=== Section Start ===
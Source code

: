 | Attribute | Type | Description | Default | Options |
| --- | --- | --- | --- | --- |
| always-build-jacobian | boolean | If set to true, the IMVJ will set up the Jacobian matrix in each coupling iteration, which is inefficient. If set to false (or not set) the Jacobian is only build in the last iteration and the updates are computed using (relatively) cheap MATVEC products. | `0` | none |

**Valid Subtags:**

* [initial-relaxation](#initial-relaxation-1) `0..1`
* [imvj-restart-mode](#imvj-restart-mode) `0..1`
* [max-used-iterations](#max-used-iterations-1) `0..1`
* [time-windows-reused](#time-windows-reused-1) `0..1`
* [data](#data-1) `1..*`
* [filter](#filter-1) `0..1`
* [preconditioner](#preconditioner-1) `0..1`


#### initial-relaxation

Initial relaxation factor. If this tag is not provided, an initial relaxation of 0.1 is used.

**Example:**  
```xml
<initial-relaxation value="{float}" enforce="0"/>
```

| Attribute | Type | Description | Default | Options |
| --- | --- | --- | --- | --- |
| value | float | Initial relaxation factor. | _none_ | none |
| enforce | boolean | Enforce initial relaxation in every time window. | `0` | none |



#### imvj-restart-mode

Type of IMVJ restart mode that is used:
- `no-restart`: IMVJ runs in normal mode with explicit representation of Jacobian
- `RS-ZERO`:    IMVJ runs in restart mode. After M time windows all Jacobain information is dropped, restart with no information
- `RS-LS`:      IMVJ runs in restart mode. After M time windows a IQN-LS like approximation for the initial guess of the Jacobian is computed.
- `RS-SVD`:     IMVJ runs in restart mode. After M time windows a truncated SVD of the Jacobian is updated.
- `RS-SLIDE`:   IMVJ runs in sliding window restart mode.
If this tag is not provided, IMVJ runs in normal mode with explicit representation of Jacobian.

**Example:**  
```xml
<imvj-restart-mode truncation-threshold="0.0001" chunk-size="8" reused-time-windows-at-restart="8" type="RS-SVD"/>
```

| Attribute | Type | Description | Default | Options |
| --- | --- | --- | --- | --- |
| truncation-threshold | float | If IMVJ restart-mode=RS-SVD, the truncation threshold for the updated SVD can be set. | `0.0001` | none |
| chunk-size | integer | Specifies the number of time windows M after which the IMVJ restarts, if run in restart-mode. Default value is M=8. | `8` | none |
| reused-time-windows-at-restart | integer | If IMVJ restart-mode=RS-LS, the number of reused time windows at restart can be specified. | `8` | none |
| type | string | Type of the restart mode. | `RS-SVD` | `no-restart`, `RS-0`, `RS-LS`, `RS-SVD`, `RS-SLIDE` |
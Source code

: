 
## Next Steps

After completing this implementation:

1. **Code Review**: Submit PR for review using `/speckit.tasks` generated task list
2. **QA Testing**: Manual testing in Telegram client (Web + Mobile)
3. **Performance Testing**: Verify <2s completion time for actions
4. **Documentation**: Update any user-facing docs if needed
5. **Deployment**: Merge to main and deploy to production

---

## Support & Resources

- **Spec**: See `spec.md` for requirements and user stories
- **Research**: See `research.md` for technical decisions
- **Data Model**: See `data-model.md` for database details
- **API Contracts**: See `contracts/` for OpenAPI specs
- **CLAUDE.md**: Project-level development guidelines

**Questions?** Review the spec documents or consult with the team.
=== Section End ===
◆ WHAT YOU WILL DO: Looking at the listing above, count every line in which the string "Review" appears, and give only that count.

◆ RESPONSE AREA: 2